Q: I’m assuming additional collaborations came about as you met people. Is that correct? If so explain how that happens?
A: After Malaysia, I went to Indonesia and collaborated with an American artist, Hans Haveron, who I had only met once before. We hit it off and we are both very happy with the piece we created together, “Temple.”
Q: I’m assuming travel in general is a big inspiration to you…Tell me about how traveling around the world affects your painting?
A: Indeed, traveling is a big stimulus for my creativity. I lost track of how many paintings and murals I made on this trip. I know I shipped around 20 pieces home.
Q: Wow, that’s a lot, how did you manage to paint that many?

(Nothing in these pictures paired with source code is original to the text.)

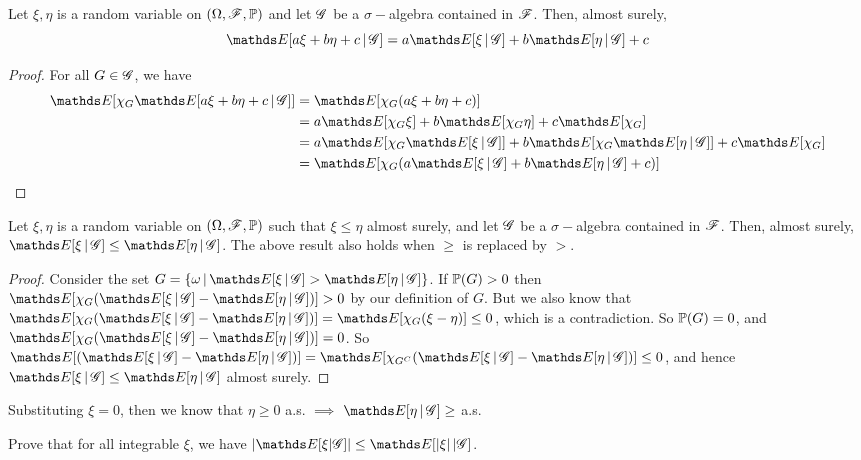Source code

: \begin{property}[I. Linearity] 
Let $\xi,\eta$ is a random variable on $(\Omega, \mathcal{F}, \mathbb{P})$ and let $\mathcal{G}$ be a $\sigma-$algebra contained in $\mathcal{F}$. Then, almost surely,
\begin{equation} \label{eq:linearity_conditional_expectation}
    \E[a\xi + b\eta + c \,|\, \G] = a\E[\xi \,|\, \G] + b \E[\eta \,|\, \G ] + c
\end{equation}
\end{property}

\begin{proof}
For all $G \in \mathcal{G}$, we have
\begin{align*}
    \E[\chi_G \E[a\xi + b\eta + c \,|\, \G]] 
    &= \E[\chi_G (a\xi + b\eta + c)] \\
    &= a\E[\chi_G\xi] + b\E[\chi_G \eta] + c\E[\chi_G] \\
    &= a\E[\chi_G \E[\xi\,|\,\G]] + b\E[\chi_G \E[\eta\,|\,\G]] + c\E[\chi_G] \\
    &= \E[\chi_G (a\E[\xi \,|\, \G] + b \E[\eta \,|\, \G ] + c)]
\end{align*}
\end{proof}

\begin{property}[II. Monotonicity] \label{prop:conditional_expectation_monotonicity} 
Let $\xi, \eta$ is a random variable on $(\Omega, \mathcal{F}, \mathbb{P})$ such that $\xi \leq \eta$ almost surely, and let $\mathcal{G}$ be a $\sigma-$algebra contained in $\mathcal{F}$. Then, almost surely, $\E[\xi\,|\,\G] \leq \E[\eta \,|\, \G]$. The above result also holds when $\geq$ is replaced by $>$.
\end{property}

\begin{proof}
Consider the set $G = \set{\omega\,|\,\E[\xi\,|\,\G] > \E[\eta\,|\,\G]}$. If $\mathbb{P}(G) > 0$ then $\E[\chi_G (\E[\xi\,|\,\G] - \E[\eta\,|\,\G])] > 0$ by our definition of $G$. But we also know that $\E[\chi_G (\E[\xi\,|\,\G] - \E[\eta\,|\,\G])] = \E[\chi_G (\xi-\eta)] \leq 0$, which is a contradiction. So $\mathbb{P}(G) = 0$, and $\E[\chi_G (\E[\xi\,|\,\G] - \E[\eta\,|\,\G])] = 0$. So $\E[(\E[\xi\,|\,\G] - \E[\eta\,|\,\G])] = \E[\chi_{G^C} (\E[\xi\,|\,\G] - \E[\eta\,|\,\G])] \leq 0$, and hence $\E[\xi\,|\,\G] \leq \E[\eta\,|\,\G]$ almost surely.
\end{proof}

Substituting $\xi = 0$, then we know that $\eta \geq 0$ a.s. $\implies$ $\E[\eta\,|\,\G] \geq$ a.s.

\begin{exercise}
Prove that for all integrable $\xi$, we have $|\E[\xi|\G]| \leq \E[|\xi| \, | \G]$.
\end{exercise}

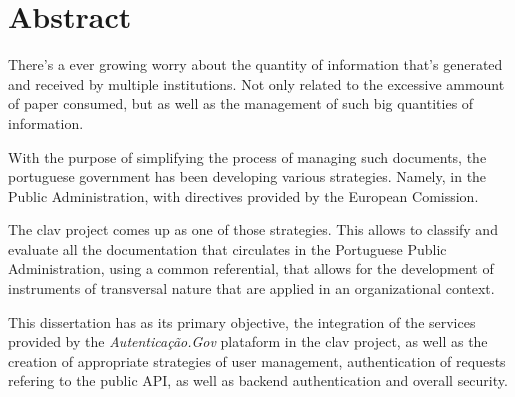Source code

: \chapter*{Abstract}

There's a ever growing worry about the quantity of information that's generated and received by multiple institutions. Not only related to the excessive ammount of paper consumed, but as well as the management of such big quantities of information.

With the purpose of simplifying the process of managing such documents, the portuguese government has been developing various strategies. Namely, in the Public Administration, with directives provided by the European Comission.

The \gls{clav} project comes up as one of those strategies. This allows to classify and evaluate all the documentation that circulates in the Portuguese Public Administration, using a common referential, that allows for the development of instruments of transversal nature that are applied in an organizational context.

This dissertation has as its primary objective, the integration of the services provided by the \emph{Autenticação.Gov} plataform in the \gls{clav} project, as well as the creation of appropriate strategies of user management, authentication of requests refering to the public API, as well as  backend authentication and overall security.

\vspace{5cm}
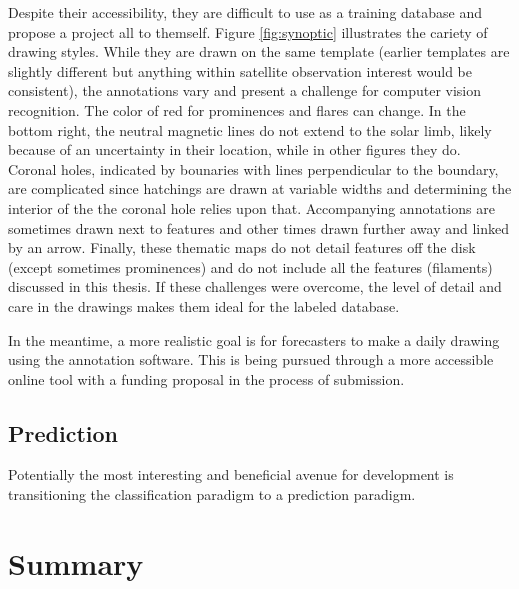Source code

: \documentclass[twoside]{report}
\begin{document}
Despite their accessibility, they are difficult to use as a training database and propose a project all to themself. Figure \ref{fig:synoptic} illustrates the cariety of drawing styles. While they are drawn on the same template (earlier templates are slightly different but anything within satellite observation interest would be consistent), the annotations vary and present a challenge for computer vision recognition. The color of red for prominences and flares can change. In the bottom right, the neutral magnetic lines do not extend to the solar limb, likely because of an uncertainty in their location, while in other figures they do. Coronal holes, indicated by bounaries with lines perpendicular to the boundary, are complicated since hatchings are drawn at variable widths and determining the interior of the the coronal hole relies upon that. Accompanying annotations are sometimes drawn next to features and other times drawn further away and linked by an arrow. Finally, these thematic maps do not detail features off the disk (except sometimes prominences) and do not include all the features (filaments) discussed in this thesis. If these challenges were overcome, the level of detail and care in the drawings makes them ideal for the labeled database. 

In the meantime, a more realistic goal is for forecasters to make a daily drawing using the annotation software. This is being pursued through a more accessible online tool with a funding proposal in the process of submission. 

\subsection{Prediction}
Potentially the most interesting and beneficial avenue for development is transitioning the classification paradigm to a prediction paradigm. 
\section{Summary}




\end{document}
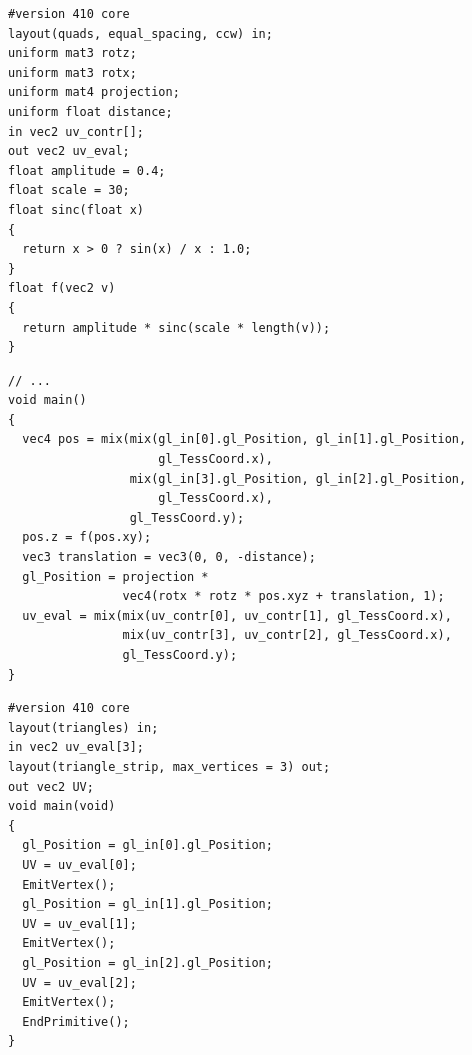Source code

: \documentclass[calcdimensions,landscape,letterpaper]{powersem}
\newcommand{\thecurrentheading}{}
\newcommand{\heading}[1]{\renewcommand{\thecurrentheading}{#1}}
\begin{document}
\begin{slide}
    \heading{Tessellation: Tessellation Evaluation Shader}
    \begin{center}
        \begin{minipage}[c]{.95\textwidth}
            \begin{verbatim}
#version 410 core
layout(quads, equal_spacing, ccw) in;
uniform mat3 rotz;
uniform mat3 rotx;
uniform mat4 projection;
uniform float distance;
in vec2 uv_contr[];
out vec2 uv_eval;
float amplitude = 0.4;
float scale = 30;
float sinc(float x)
{
  return x > 0 ? sin(x) / x : 1.0;
}
float f(vec2 v)
{
  return amplitude * sinc(scale * length(v));
}
            \end{verbatim}
        \end{minipage}
    \end{center}
\end{slide}

\begin{slide}
    \heading{Tessellation: Tessellation Evaluation Shader}
    \begin{center}
        \begin{minipage}[c]{.95\textwidth}
            \begin{verbatim}
// ...
void main()
{
  vec4 pos = mix(mix(gl_in[0].gl_Position, gl_in[1].gl_Position,
                     gl_TessCoord.x),
                 mix(gl_in[3].gl_Position, gl_in[2].gl_Position,
                     gl_TessCoord.x),
                 gl_TessCoord.y);
  pos.z = f(pos.xy);
  vec3 translation = vec3(0, 0, -distance);
  gl_Position = projection *
                vec4(rotx * rotz * pos.xyz + translation, 1);
  uv_eval = mix(mix(uv_contr[0], uv_contr[1], gl_TessCoord.x),
                mix(uv_contr[3], uv_contr[2], gl_TessCoord.x),
                gl_TessCoord.y);
}
            \end{verbatim}
        \end{minipage}
    \end{center}
\end{slide}

\begin{slide}
    \heading{Tessellation: Geometry Shader}
    \begin{center}
        \begin{minipage}[c]{.95\textwidth}
            \begin{verbatim}
#version 410 core
layout(triangles) in;
in vec2 uv_eval[3];
layout(triangle_strip, max_vertices = 3) out;
out vec2 UV;
void main(void)
{
  gl_Position = gl_in[0].gl_Position;
  UV = uv_eval[0];
  EmitVertex();
  gl_Position = gl_in[1].gl_Position;
  UV = uv_eval[1];
  EmitVertex();
  gl_Position = gl_in[2].gl_Position;
  UV = uv_eval[2];
  EmitVertex();
  EndPrimitive();
}
            \end{verbatim}
        \end{minipage}
    \end{center}
\end{slide}
\end{document}
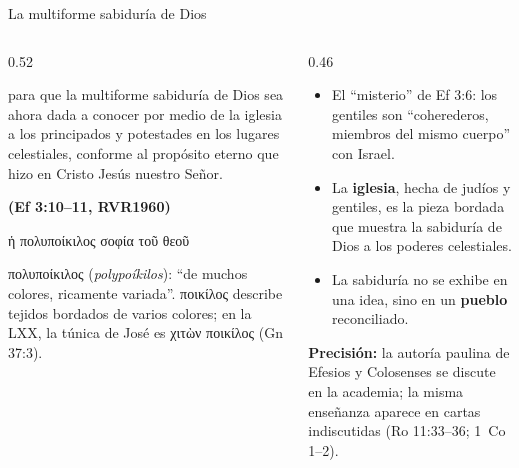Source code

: \documentclass[hyperref={bookmarks=false},aspectratio=169]{beamer}
\newcommand{\grc}[1]{\foreignlanguage{ancientgreek}{#1}}
\newcommand{\fuente}[1]{\par\hfill{\upshape\bfseries\footnotesize\textcolor{azul}{#1}}}
\newcommand{\destacar}[1]{\textbf{\textcolor{azul}{#1}}}
\newcommand{\precision}[1]{{\footnotesize\color{gris}\textbf{Precisión:} #1}}
\begin{document}
\begin{frame}{La multiforme sabiduría de Dios}
\begin{columns}[t,onlytextwidth]
\begin{column}{0.52\textwidth}
\begin{cita}para que la multiforme sabiduría de Dios sea ahora dada a conocer por medio de la iglesia a los principados y potestades en los lugares celestiales, conforme al propósito eterno que hizo en Cristo Jesús nuestro Señor.\fuente{(Ef 3:10--11, RVR1960)}\end{cita}
\begin{center}\grc{ἡ πολυποίκιλος σοφία τοῦ θεοῦ}\end{center}
\scriptsize \grc{πολυποίκιλος} (\emph{polypoíkilos}): ``de muchos colores, ricamente variada''. \grc{ποικίλος} describe tejidos bordados de varios colores; en la LXX, la túnica de José es \grc{χιτὼν ποικίλος} (Gn 37:3).
\end{column}
\begin{column}{0.46\textwidth}\small
\begin{itemize}
\item El ``misterio'' de Ef 3:6: los gentiles son ``coherederos, miembros del mismo cuerpo'' con Israel.
\item La \destacar{iglesia}, hecha de judíos y gentiles, es la pieza bordada que muestra la sabiduría de Dios a los poderes celestiales.
\item La sabiduría no se exhibe en una idea, sino en un \destacar{pueblo} reconciliado.
\end{itemize}
\precision{la autoría paulina de Efesios y Colosenses se discute en la academia; la misma enseñanza aparece en cartas indiscutidas (Ro 11:33--36; 1~Co 1--2).}
\end{column}
\end{columns}
\end{frame}
\end{document}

A: A lot of it is just the freedom that comes with travel. I’m highly productive at home as well.
Q: Did you have any stumbling blocks trying to create art on the go?
A: Quite frankly, one of the biggest factors that affects my work is logistics. Where can I get supplies? Where can I find a space to paint? What colors and what quality of paints are available? I tote around my own supplies but inevitably I need to replenish.
Q: How do the residents react to your murals?
A: The cool thing is that once locals see what I am doing, they are very enthusiastic about helping me make more. Also, the conversations that come along with sharing my work in other parts of the world are quite inspiring…..lots of insightful comments and enthusiastic feedback.
Q: Did you connect with certain locals from specific areas more than others?
A: I feel like the people of Malaysia were the most excited about my work…. so generous. All day long they brought me food and drinks while I made murals. Every night was a celebratory dinner. It was so fun that I stayed a week longer than I intended and did extra murals for them.
Q: Do you find you approach a work the same way while you are traveling as you do normally?
A: In Malaysia, there were some cultural rules that limited my freedom regarding subject matter in my murals. Faces and much of my symbolism was not welcome. As a result, I really enjoyed my month in northern Thailand ,where I had complete freedom in my murals there. I made my three best canvases there too. I’ll be showing these in my upcoming Spring show (in Los Angeles)
Q: Was this a different trip for you…artistically?
A: I challenged myself quite a bit artistically on this trip. I worked on letting go of expectations and just observed what came out in the canvas while I worked. This is hugely important while collaborating but also necessary in the development of my own work.